The section on animal sentience presents several compelling arguments all of which conclude that many nonhuman animals are sentient. In addition, Animal interests shows why the interests of sentient nonhuman animals cannot be considered to have less weight than humans’ interests. Implicit in both conclusions is the further conclusion that being sentient is morally important. The posts in this section clarify this.
This text explains why being sentient is what matters when deciding who to respect. The argument from relevance is an important argument against the speciesist view that we should only fully respect human beings. Having special relationships with other humans or certain intellectual capacities beyond sentience are not relevant to whether we can harm someone or benefit them. Those for whom we should show moral concern are those that can be harmed or benefited, that is, those beings who are sentient.
Biocentrism is an environmentalist view that claims we should give moral consideration to all living things, including plants and other non-sentient beings. This text explains why sentience, rather than being merely alive, is what ultimately matters. It also explains why, in reality, the biocentrist view is a speciesist view, as it makes exceptions for instances of harm to humans but not for instances of harm to animals.
Another environmentalist view claims that we should give moral consideration to entire ecosystems rather than to sentient animals. This text explains why we should care about individuals, rather than systems or other abstract entities, such as ecosystems or species, because they are not sentient beings. It also explains why, as with biocentrism, the moral primacy of ecosystems is not consistently maintained when human beings are subjected to harm, yet is defended when nonhuman animals are harmed, which makes it inconsistent and biased.

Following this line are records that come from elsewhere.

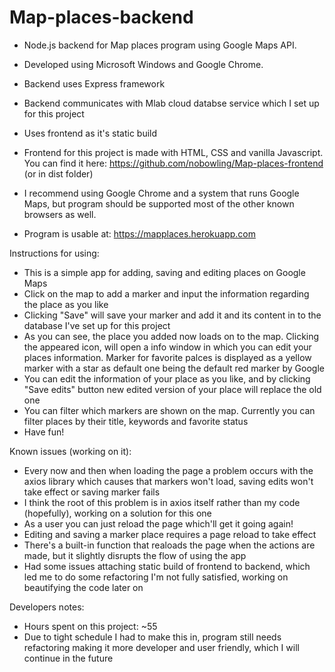 # Map-places-backend
- Node.js backend for Map places program using Google Maps API.
- Developed using Microsoft Windows and Google Chrome.
- Backend uses Express framework
- Backend communicates with Mlab cloud databse service which I set up for this project
- Uses frontend as it's static build
- Frontend for this project is made with HTML, CSS and vanilla Javascript. You can find it here: https://github.com/nobowling/Map-places-frontend (or in dist folder)

- I recommend using Google Chrome and a system that runs Google Maps,
but program should be supported most of the other known browsers as well.

- Program is usable at: https://mapplaces.herokuapp.com

Instructions for using:
- This is a simple app for adding, saving and editing places on Google Maps
- Click on the map to add a marker and input the information regarding the place as you like
- Clicking "Save" will save your marker and add it and its content in to the database I've set up for this project
- As you can see, the place you added now loads on to the map. Clicking the appeared icon, will open a info window in which you can edit your places information. Marker for favorite palces is displayed as a yellow marker with a star as default one being the default red marker by Google
- You can edit the information of your place as you like, and by clicking "Save edits" button new edited version of your place will replace the old one
- You can filter which markers are shown on the map. Currently you can filter places by their title, keywords and favorite status
- Have fun!

Known issues (working on it):
- Every now and then when loading the page a problem occurs with the axios library which causes that markers won't load, saving edits won't take effect or saving marker fails
- I think the root of this problem is in axios itself rather than my code (hopefully), working on a solution for this one
- As a user you can just reload the page which'll get it going again!
- Editing and saving a marker place requires a page reload to take effect
- There's a built-in function that realoads the page when the actions are made, but it slightly disrupts the flow of using the app
- Had some issues attaching static build of frontend to backend, which led me to do some refactoring I'm not fully satisfied, working on beautifying the code later on

Developers notes:

- Hours spent on this project: ~55
- Due to tight schedule I had to make this in, program still needs refactoring making it more developer and user friendly, which I will continue in the future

Another position which is widespread among environmentalists is the view that animals and plants matter as long as they are “exemplars”, that is, members of certain species, whether they are sentient or not. According to this view a living thing should be conserved if their species has scarce numbers, but not otherwise. Confining and killing animals are considered justified methods to achieve this, even when it means killing animals to preserve a plant species. This text explains how this view fails to consider that which is morally relevant – sentience. What is important is the interests of sentient individuals, and not the number of individuals in a group.